Senator DeMint: The Only Person In Honduras Who Wants The Return Of Zelaya Is Obama’s Ambassador
Senator DeMint paints a poignant picture of just how misguided the Obama administration has been in their backing of ousted would-be tyrant Manuel Zelaya:
While in Honduras, I spoke to dozens of Hondurans, from nonpartisan members of civil society to former Zelaya political allies, from Supreme Court judges to presidential candidates and even personal friends of Mr. Zelaya. Each relayed stories of a man changed and corrupted by power. The evidence of Mr. Zelaya’s abuses of presidential power—and his illegal attempts to rewrite the Honduran Constitution, a la Hugo Chávez—is not only overwhelming but uncontroverted.
As all strong democracies do after cleansing themselves of usurpers, Honduras has moved on.
The presidential election is on schedule for Nov. 29. Under Honduras’s one-term-limit, Mr. Zelaya could not have sought re-election anyway. Current President Roberto Micheletti—who was installed after Mr. Zelaya’s removal, per the Honduran Constitution—is not on the ballot either. The presidential candidates were nominated in primary elections almost a year ago, and all of them—including Mr. Zelaya’s former vice president—expect the elections to be free, fair and transparent, as has every Honduran election for a generation.
Indeed, the desire to move beyond the Zelaya era was almost universal in our meetings. Almost.
In a day packed with meetings, we met only one person in Honduras who opposed Mr. Zelaya’s ouster, who wishes his return, and who mystifyingly rejects the legitimacy of the November elections: U.S. Ambassador Hugo Llorens.

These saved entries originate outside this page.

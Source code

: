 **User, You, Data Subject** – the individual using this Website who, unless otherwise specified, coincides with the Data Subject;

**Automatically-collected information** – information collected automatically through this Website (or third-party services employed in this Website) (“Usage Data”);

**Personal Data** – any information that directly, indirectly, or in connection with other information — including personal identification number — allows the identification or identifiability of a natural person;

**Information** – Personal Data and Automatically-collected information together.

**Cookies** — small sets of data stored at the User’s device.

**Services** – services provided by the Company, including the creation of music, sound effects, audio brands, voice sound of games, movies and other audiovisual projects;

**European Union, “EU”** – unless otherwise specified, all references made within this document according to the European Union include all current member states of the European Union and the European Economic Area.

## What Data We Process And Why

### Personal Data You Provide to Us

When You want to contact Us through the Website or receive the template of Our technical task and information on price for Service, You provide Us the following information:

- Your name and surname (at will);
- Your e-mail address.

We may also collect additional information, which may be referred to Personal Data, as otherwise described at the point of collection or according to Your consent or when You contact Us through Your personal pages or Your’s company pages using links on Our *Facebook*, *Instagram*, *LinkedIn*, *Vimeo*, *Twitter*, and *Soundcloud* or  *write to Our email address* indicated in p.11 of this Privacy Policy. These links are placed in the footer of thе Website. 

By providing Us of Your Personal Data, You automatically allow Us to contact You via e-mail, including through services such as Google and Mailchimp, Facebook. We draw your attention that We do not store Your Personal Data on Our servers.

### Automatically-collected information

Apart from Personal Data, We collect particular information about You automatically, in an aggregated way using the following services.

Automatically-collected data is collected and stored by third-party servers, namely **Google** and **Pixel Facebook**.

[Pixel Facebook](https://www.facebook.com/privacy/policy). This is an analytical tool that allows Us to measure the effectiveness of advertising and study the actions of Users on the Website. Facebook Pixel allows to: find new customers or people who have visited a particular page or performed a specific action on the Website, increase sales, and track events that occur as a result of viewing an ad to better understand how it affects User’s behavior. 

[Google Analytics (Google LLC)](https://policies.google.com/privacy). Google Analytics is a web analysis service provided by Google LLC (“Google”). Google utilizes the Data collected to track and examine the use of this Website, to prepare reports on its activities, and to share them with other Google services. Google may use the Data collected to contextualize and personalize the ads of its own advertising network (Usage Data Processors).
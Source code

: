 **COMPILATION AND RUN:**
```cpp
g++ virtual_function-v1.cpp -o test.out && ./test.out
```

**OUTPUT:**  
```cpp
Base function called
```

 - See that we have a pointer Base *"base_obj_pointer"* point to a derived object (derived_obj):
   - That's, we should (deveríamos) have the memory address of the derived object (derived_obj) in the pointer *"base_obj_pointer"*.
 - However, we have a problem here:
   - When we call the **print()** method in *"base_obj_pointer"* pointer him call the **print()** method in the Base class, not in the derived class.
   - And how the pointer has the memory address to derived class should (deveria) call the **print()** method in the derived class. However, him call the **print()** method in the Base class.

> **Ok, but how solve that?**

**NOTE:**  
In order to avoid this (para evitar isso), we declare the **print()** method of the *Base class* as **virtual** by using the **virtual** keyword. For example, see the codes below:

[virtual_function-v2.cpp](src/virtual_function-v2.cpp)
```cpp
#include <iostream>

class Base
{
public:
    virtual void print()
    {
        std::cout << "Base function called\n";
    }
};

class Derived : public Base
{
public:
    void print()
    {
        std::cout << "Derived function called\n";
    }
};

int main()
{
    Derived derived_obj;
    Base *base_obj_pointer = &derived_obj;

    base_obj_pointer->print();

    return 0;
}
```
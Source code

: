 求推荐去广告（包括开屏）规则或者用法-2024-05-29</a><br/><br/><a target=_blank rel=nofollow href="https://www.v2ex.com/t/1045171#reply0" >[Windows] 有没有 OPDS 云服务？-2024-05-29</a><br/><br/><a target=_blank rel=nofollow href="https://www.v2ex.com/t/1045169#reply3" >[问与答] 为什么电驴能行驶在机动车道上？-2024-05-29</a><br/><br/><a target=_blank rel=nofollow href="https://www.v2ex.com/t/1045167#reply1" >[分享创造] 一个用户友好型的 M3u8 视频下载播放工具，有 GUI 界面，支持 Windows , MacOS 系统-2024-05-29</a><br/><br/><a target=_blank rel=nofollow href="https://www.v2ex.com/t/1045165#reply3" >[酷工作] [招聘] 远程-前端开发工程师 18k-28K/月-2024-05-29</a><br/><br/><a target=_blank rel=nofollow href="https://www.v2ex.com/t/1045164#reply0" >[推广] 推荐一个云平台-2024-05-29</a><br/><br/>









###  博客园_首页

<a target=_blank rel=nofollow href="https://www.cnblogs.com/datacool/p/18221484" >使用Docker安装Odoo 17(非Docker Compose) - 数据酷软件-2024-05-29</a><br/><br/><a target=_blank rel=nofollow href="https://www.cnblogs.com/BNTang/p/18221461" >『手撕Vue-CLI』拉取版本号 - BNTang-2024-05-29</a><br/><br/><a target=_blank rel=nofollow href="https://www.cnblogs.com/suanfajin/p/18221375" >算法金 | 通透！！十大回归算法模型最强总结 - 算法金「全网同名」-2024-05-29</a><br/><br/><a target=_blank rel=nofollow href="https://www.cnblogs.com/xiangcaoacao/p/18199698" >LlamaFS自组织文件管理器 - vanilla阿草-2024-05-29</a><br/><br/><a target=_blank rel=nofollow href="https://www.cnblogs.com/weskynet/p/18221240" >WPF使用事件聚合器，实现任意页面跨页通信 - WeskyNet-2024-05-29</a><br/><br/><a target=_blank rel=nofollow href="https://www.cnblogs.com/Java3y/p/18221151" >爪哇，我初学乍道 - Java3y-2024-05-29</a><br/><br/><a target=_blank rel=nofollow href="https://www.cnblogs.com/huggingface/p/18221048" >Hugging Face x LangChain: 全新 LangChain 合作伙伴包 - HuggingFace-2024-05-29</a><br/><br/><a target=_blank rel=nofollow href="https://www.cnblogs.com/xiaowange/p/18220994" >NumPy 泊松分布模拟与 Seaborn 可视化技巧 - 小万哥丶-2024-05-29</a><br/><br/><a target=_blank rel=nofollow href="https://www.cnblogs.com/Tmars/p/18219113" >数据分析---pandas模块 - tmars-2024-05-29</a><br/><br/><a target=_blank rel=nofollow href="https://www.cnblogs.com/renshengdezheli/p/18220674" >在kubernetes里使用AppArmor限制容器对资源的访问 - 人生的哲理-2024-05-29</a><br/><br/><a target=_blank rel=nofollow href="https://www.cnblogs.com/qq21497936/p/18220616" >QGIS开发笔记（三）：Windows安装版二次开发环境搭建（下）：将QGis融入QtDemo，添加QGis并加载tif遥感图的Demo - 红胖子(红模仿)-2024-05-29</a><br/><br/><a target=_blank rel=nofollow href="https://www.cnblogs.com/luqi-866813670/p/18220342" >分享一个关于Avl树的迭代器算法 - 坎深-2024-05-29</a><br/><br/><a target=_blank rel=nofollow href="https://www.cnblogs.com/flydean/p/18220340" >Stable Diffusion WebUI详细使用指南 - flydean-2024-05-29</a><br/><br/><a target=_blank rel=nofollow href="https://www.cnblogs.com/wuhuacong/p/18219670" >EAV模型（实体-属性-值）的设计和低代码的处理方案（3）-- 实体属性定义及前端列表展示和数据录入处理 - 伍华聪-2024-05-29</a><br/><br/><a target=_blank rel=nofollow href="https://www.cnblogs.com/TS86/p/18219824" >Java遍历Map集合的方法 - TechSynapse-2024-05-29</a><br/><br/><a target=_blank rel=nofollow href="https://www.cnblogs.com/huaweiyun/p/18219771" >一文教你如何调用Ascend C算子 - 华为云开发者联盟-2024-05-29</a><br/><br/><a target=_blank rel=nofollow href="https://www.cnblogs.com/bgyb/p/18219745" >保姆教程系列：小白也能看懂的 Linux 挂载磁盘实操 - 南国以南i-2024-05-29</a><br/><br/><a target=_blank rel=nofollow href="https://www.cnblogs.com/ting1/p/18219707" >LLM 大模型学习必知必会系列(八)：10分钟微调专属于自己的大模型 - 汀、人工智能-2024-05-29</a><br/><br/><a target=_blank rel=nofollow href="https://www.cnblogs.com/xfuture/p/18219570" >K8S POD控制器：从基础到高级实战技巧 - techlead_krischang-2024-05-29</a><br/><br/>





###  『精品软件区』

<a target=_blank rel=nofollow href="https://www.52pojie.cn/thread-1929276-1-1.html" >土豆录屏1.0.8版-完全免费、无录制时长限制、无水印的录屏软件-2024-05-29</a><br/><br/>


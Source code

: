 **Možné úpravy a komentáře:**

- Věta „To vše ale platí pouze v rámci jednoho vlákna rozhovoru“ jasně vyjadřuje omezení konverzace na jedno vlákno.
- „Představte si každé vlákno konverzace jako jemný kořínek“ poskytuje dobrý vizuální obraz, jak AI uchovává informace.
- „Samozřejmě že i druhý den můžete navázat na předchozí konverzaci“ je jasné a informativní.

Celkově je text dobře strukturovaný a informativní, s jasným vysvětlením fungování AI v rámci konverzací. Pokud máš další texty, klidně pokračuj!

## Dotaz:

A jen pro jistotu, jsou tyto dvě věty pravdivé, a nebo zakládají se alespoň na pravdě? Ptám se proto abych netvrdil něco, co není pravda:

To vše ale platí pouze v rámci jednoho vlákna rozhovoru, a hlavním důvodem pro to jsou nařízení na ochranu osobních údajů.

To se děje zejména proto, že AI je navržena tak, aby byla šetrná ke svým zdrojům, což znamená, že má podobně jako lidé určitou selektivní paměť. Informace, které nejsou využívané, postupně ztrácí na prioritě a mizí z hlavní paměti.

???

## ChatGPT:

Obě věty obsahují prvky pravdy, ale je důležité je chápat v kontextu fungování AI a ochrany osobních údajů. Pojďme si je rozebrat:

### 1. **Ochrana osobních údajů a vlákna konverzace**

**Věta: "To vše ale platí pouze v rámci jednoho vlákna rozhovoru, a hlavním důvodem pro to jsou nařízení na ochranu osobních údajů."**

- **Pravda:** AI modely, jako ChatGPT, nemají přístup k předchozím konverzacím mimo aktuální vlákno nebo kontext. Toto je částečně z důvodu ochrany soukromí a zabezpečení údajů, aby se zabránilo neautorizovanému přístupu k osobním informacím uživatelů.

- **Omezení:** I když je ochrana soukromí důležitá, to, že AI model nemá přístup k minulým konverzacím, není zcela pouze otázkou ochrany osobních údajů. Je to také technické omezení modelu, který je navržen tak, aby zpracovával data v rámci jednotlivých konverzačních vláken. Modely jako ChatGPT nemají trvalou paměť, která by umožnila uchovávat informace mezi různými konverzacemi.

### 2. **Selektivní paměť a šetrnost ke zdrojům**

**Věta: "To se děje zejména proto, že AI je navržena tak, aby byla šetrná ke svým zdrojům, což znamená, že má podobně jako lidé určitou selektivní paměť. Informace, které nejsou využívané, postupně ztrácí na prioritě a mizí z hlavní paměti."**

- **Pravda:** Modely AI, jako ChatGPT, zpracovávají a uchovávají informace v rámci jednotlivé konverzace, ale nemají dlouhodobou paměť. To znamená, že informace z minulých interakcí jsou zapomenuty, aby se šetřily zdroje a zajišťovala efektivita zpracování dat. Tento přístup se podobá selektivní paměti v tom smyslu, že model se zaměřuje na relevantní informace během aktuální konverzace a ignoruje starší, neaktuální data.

Obama has turned what was a simple situation – Hondurans ousting a leader with pretensions toward dictatorship – and replacing him with an interim leader who is lawfully holding elections for a permanent leader that he will not even be participating in.
All of this, again, is being done per the nation’s laws. Laws Zelaya sought to bypass and undermine while he was still in power.
As I’ve pointed out before in other situations, the Bush doctrine required that we support the aspirations of all free people. The Obama doctrine seems to have it that we should support, or at least tolerate, the aspirations of tyrants.